Rob McQueeney, one of the researchers, says that finding and using these topological insulators isn’t easy.
They require a particular situation where the electronic bands within the material are “knotted up.” When a magnetic field is applied to a TI, only the very edges of its surface become metallic, meaning they can conduct electricity, while the rest of the surface becomes an insulator.
The researchers have been trying to create a type of TI where all the magnetic moments inside the material align in the same direction, a state known as ferromagnetism.
However, they found out that when defects are introduced into TIs, something unexpected happens: some of the ions within the material align with their neighbors, leading to a state known as antiferromagnetism.

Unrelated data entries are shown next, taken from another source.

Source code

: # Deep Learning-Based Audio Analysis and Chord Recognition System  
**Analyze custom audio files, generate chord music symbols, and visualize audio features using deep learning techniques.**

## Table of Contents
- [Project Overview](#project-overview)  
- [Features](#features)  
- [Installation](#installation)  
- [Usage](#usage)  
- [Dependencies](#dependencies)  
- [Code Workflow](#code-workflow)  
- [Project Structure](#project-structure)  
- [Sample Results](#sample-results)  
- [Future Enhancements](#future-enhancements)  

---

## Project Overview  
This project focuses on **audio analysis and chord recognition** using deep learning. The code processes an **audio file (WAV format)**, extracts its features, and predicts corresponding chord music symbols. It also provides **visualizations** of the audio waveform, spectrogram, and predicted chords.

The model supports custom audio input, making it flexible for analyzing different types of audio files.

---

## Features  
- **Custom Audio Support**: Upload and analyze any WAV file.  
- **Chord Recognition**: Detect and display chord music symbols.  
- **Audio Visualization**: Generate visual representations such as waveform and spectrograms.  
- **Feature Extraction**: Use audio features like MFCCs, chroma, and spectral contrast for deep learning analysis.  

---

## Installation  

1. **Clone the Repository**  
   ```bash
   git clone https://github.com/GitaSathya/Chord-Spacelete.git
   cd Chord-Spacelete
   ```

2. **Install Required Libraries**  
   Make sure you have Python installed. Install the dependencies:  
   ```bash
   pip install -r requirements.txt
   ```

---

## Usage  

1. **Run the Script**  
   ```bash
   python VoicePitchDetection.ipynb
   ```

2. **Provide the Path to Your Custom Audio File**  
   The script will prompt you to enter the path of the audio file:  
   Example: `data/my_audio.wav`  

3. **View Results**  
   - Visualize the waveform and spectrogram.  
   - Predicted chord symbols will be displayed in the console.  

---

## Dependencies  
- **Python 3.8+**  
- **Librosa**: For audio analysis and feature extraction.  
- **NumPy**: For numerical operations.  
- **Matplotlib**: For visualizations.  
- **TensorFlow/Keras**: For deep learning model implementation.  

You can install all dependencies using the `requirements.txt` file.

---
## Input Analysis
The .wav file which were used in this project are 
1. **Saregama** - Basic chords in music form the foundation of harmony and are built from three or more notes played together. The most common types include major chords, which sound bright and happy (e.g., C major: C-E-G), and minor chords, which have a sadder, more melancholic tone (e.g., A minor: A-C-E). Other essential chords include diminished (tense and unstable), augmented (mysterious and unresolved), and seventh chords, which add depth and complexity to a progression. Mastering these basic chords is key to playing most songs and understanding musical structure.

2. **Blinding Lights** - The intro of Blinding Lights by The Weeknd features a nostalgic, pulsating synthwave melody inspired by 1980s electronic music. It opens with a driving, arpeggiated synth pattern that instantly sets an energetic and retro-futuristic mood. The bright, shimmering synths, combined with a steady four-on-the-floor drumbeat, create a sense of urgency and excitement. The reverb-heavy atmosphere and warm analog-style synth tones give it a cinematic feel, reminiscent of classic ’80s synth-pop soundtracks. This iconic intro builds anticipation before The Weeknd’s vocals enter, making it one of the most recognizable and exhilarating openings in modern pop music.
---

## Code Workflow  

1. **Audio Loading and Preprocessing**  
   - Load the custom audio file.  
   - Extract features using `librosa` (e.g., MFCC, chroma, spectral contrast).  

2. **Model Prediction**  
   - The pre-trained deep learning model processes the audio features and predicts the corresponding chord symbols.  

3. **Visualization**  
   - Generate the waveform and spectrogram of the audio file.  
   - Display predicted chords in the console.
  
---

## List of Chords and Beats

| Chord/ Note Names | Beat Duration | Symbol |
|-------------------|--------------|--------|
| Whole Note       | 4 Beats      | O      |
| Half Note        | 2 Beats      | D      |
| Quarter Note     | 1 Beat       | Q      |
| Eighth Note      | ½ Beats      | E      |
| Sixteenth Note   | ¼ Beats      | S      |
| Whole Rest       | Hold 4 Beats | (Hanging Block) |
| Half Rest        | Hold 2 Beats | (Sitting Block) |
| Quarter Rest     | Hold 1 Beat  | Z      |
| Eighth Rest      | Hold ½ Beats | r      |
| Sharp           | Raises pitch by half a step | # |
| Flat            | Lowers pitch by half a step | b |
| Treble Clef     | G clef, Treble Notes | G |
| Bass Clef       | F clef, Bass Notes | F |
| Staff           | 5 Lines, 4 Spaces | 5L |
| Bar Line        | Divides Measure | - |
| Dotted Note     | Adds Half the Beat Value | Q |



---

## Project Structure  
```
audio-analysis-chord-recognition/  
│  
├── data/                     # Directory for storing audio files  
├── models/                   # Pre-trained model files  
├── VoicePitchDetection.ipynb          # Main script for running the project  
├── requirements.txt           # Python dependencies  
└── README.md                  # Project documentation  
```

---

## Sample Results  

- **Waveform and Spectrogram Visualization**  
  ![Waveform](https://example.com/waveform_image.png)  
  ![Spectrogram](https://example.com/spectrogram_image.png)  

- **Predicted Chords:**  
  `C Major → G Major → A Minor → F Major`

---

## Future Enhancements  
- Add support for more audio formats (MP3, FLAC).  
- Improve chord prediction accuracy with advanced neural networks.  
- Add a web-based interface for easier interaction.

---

This decreases the overall magnetic power of the material.
There are two ways the scientists can add magnetism to a TI. One way is to insert a small number of magnetic ions into the material, like using a tiny bit of manganese with another material like bismuth telluride or antimony telluride.
The other way is to create a TI with a full layer of magnetic ions, like manganese-bismuth-tellurium (MnBi2Te4) and manganese-antimony-tellurium (MnSb2Te4). The second method is preferred because it provides a consistent layer of magnetism, unlike the random distribution of the first method.
The team decided to work with the first method for this project, which introduces randomly scattered magnetic defects. They wanted to understand how these defects affect the overall magnetism of the material.
To do this, they used a tool called neutron scattering. This involves passing a beam of neutrons through the sample material and collecting data on where and when the scattered neutrons hit a detector. This research method is quite complex and can only be carried out in a few places globally.
They conducted their experiment at the Spallation Neutron Source, a facility operated by the Oak Ridge National Laboratory.
The team found that despite the overall magnetic alignment of the material, some pairs of magnetic defects would align in opposite directions, reducing the material’s overall magnetism.
They discovered that the same kind of magnetic defects also occur in TIs that have a full layer of magnetic ions, like MnSb2Te4.
So, they concluded that these defects control the overall magnetism for both types of TIs. This surprising discovery can help scientists better understand how these materials work and how they can be improved for practical applications in the future.
The team’s research was published in a scientific paper titled “Role of Magnetic Defects in Tuning Ground States of Magnetic Topological Insulators” in the journal Advanced Materials.